Required work >>
The requested output is every line from the one with "for audience growth." through the last line below, printed exactly.

Records from a data collection
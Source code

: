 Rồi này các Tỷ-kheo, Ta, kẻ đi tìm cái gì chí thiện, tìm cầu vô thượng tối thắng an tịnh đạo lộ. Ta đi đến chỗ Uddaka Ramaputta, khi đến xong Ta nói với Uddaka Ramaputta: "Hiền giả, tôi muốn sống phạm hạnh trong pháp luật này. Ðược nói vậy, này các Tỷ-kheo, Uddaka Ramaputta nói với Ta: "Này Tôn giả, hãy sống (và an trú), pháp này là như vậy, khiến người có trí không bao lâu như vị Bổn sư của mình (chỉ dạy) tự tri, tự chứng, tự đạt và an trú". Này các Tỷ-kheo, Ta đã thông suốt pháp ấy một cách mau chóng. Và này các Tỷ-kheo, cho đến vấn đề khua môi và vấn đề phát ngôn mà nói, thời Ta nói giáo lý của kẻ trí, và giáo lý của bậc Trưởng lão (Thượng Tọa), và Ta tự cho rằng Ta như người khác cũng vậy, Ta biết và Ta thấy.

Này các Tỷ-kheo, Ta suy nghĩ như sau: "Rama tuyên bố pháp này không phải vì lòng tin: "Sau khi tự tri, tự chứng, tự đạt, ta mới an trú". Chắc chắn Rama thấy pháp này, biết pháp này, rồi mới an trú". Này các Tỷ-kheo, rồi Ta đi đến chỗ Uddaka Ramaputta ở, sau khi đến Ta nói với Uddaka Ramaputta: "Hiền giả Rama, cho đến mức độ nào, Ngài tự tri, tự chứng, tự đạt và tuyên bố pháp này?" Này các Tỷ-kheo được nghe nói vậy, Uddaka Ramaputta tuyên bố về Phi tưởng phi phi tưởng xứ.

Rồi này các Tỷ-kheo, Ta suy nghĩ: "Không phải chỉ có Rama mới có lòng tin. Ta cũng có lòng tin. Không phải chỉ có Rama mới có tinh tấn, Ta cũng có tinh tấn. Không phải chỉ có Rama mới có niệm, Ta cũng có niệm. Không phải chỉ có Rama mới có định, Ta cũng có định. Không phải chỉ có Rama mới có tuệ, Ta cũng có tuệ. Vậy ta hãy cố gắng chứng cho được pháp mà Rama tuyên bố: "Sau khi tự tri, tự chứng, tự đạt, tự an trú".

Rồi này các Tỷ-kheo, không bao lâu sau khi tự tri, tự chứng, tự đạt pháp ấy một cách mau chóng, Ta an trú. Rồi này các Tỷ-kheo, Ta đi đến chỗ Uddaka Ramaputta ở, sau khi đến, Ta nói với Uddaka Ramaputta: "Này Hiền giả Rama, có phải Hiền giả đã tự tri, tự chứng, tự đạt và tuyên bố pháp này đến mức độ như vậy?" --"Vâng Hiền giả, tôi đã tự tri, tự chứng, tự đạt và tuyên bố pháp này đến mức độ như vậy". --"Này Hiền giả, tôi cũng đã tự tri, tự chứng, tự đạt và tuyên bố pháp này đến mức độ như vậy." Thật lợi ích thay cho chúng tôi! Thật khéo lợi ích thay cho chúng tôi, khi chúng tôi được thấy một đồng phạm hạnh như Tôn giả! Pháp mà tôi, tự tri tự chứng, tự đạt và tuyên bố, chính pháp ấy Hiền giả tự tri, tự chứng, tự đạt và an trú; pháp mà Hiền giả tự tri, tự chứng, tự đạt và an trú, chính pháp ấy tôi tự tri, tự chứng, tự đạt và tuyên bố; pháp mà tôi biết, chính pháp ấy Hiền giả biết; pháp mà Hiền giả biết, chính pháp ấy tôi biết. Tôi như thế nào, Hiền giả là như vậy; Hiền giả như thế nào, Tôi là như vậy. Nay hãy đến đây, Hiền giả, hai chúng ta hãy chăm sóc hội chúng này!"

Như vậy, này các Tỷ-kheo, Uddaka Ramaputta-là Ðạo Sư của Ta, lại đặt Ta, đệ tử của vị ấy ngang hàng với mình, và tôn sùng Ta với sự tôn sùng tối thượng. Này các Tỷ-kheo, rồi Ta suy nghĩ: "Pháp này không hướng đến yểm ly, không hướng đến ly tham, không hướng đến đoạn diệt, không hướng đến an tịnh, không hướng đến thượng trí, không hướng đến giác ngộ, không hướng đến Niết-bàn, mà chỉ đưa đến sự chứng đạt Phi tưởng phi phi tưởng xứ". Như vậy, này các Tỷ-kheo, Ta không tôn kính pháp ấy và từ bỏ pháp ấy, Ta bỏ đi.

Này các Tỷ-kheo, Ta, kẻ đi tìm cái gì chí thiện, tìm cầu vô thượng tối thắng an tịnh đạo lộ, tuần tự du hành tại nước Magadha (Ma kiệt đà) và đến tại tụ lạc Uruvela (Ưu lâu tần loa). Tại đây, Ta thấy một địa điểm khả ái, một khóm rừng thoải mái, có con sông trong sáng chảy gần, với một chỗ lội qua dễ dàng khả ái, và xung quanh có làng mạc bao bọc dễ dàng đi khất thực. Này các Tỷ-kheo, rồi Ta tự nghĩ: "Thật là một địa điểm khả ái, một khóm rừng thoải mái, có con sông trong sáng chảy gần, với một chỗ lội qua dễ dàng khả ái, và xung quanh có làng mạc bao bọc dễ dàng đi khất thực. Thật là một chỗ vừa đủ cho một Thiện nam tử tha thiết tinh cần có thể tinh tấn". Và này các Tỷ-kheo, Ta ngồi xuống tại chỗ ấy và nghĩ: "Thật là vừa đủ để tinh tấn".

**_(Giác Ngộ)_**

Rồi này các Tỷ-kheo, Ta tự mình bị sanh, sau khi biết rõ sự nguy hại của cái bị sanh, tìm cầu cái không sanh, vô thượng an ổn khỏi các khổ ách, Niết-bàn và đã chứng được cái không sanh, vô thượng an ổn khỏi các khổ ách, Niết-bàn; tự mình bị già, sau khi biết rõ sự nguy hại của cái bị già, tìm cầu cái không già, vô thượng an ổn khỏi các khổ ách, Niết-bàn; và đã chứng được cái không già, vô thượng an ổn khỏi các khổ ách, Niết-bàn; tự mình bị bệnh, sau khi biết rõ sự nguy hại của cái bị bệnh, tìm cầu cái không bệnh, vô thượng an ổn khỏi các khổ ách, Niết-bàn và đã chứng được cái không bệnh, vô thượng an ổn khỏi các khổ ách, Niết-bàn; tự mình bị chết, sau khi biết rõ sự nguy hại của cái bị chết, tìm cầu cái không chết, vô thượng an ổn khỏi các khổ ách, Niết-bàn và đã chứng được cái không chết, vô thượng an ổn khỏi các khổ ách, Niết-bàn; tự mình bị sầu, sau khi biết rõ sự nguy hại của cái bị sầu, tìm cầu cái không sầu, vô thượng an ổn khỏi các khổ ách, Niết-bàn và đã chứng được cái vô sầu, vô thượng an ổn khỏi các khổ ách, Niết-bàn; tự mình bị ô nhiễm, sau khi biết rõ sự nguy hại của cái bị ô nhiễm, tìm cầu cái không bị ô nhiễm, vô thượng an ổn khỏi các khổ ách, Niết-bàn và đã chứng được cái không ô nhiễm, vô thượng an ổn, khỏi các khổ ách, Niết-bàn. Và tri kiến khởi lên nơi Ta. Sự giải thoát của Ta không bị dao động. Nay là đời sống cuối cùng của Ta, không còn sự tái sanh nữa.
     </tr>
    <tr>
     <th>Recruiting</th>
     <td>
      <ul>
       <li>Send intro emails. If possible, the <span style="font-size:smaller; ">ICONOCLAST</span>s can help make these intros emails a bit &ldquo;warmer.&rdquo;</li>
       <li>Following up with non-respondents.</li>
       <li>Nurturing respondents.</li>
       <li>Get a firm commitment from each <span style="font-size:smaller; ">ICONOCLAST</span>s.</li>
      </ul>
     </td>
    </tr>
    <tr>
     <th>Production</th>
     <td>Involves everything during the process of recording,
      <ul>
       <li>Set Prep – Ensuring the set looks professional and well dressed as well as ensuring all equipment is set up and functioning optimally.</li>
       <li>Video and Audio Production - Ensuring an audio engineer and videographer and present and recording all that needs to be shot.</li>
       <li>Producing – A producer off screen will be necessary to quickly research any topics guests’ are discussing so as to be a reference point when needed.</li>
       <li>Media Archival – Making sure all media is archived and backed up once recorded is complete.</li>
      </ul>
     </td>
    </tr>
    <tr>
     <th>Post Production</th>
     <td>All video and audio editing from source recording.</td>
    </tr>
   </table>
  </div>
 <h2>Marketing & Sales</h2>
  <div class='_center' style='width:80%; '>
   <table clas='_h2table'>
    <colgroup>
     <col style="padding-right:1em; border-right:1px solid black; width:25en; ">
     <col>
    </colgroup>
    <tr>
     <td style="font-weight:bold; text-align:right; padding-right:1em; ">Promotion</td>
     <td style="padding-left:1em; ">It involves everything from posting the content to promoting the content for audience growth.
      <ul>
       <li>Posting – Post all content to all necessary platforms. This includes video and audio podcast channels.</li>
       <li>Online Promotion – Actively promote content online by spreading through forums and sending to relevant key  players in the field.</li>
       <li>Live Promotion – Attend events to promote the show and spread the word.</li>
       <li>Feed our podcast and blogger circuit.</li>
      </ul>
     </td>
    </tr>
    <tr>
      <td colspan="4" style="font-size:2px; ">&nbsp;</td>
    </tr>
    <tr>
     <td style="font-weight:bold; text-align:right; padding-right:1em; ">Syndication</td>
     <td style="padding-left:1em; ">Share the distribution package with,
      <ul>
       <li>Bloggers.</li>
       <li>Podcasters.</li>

Solution to this task >>
     <td style="padding-left:1em; ">It involves everything from posting the content to promoting the content for audience growth.
      <ul>
       <li>Posting – Post all content to all necessary platforms. This includes video and audio podcast channels.</li>
       <li>Online Promotion – Actively promote content online by spreading through forums and sending to relevant key  players in the field.</li>
       <li>Live Promotion – Attend events to promote the show and spread the word.</li>
       <li>Feed our podcast and blogger circuit.</li>
      </ul>
     </td>
    </tr>
    <tr>
      <td colspan="4" style="font-size:2px; ">&nbsp;</td>
    </tr>
    <tr>
     <td style="font-weight:bold; text-align:right; padding-right:1em; ">Syndication</td>
     <td style="padding-left:1em; ">Share the distribution package with,
      <ul>
       <li>Bloggers.</li>
       <li>Podcasters.</li>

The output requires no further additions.